▶ _Assignment_: Return verbatim every line from the first line of the data below to the line that contains "into Tier 0. |", inclusive, and no further.

Saved entries
····················
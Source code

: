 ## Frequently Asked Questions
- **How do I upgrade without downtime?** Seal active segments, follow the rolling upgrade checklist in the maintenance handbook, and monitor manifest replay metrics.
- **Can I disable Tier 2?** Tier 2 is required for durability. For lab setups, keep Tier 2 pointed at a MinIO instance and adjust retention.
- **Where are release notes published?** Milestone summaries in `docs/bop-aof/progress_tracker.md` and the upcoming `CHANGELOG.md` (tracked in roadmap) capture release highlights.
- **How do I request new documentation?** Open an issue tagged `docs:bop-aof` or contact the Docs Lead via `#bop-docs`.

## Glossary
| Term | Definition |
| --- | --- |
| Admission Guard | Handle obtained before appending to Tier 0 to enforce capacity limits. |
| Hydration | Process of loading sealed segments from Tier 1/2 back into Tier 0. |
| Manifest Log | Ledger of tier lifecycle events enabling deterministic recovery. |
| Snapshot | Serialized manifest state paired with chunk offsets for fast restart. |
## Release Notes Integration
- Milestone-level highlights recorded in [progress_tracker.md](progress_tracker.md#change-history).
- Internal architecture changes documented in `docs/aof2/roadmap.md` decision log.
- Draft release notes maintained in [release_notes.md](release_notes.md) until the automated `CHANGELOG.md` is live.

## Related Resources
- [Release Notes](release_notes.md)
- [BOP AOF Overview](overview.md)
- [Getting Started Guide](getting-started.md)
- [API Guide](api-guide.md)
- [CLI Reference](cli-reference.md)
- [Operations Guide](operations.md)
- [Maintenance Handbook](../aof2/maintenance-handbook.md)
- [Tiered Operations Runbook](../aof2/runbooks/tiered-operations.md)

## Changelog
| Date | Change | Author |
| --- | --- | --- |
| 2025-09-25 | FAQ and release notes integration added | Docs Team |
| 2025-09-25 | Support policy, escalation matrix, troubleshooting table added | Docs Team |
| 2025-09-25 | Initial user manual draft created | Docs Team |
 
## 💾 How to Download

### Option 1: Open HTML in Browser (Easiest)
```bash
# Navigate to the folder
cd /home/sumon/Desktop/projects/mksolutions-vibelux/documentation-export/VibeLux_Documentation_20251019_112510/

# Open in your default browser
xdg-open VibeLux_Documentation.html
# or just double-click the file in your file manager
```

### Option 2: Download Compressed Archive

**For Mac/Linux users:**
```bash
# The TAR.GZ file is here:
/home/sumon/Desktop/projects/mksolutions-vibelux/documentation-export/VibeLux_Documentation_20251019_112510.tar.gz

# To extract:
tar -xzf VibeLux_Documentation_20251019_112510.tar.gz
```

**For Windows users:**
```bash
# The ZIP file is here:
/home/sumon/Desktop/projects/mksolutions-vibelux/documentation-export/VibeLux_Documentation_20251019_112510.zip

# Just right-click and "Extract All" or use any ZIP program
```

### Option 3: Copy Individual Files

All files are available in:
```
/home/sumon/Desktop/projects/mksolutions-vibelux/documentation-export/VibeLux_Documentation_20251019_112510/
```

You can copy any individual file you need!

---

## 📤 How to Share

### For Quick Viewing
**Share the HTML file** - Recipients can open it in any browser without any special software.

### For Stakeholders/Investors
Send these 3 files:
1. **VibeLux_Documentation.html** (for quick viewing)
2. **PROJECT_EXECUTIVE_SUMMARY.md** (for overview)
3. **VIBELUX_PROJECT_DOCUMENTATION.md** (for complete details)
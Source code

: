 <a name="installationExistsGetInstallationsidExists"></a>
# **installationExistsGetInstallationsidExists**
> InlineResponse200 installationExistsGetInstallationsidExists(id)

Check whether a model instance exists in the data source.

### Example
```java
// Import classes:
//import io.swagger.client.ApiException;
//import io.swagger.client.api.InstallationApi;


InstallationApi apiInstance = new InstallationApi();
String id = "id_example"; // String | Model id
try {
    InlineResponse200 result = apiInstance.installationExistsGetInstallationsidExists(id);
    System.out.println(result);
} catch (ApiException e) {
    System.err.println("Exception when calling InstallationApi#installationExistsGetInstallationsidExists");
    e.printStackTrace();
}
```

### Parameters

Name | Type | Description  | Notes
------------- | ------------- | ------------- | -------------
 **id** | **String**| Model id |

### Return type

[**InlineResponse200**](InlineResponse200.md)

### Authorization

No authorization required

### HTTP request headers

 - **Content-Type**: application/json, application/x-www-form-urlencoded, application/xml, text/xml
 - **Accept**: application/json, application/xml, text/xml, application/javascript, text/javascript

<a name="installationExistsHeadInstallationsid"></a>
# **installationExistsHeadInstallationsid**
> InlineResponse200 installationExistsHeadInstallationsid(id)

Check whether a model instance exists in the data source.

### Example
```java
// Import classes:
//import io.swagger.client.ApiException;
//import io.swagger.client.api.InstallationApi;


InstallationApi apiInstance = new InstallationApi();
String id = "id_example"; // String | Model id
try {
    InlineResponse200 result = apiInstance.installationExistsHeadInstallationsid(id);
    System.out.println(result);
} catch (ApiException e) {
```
····················
▶ _Answer for this exercise_:
Source code

: ## Frequently Asked Questions
- **How do I upgrade without downtime?** Seal active segments, follow the rolling upgrade checklist in the maintenance handbook, and monitor manifest replay metrics.
- **Can I disable Tier 2?** Tier 2 is required for durability. For lab setups, keep Tier 2 pointed at a MinIO instance and adjust retention.
- **Where are release notes published?** Milestone summaries in `docs/bop-aof/progress_tracker.md` and the upcoming `CHANGELOG.md` (tracked in roadmap) capture release highlights.
- **How do I request new documentation?** Open an issue tagged `docs:bop-aof` or contact the Docs Lead via `#bop-docs`.

## Glossary
| Term | Definition |
| --- | --- |
| Admission Guard | Handle obtained before appending to Tier 0 to enforce capacity limits. |
| Hydration | Process of loading sealed segments from Tier 1/2 back into Tier 0. |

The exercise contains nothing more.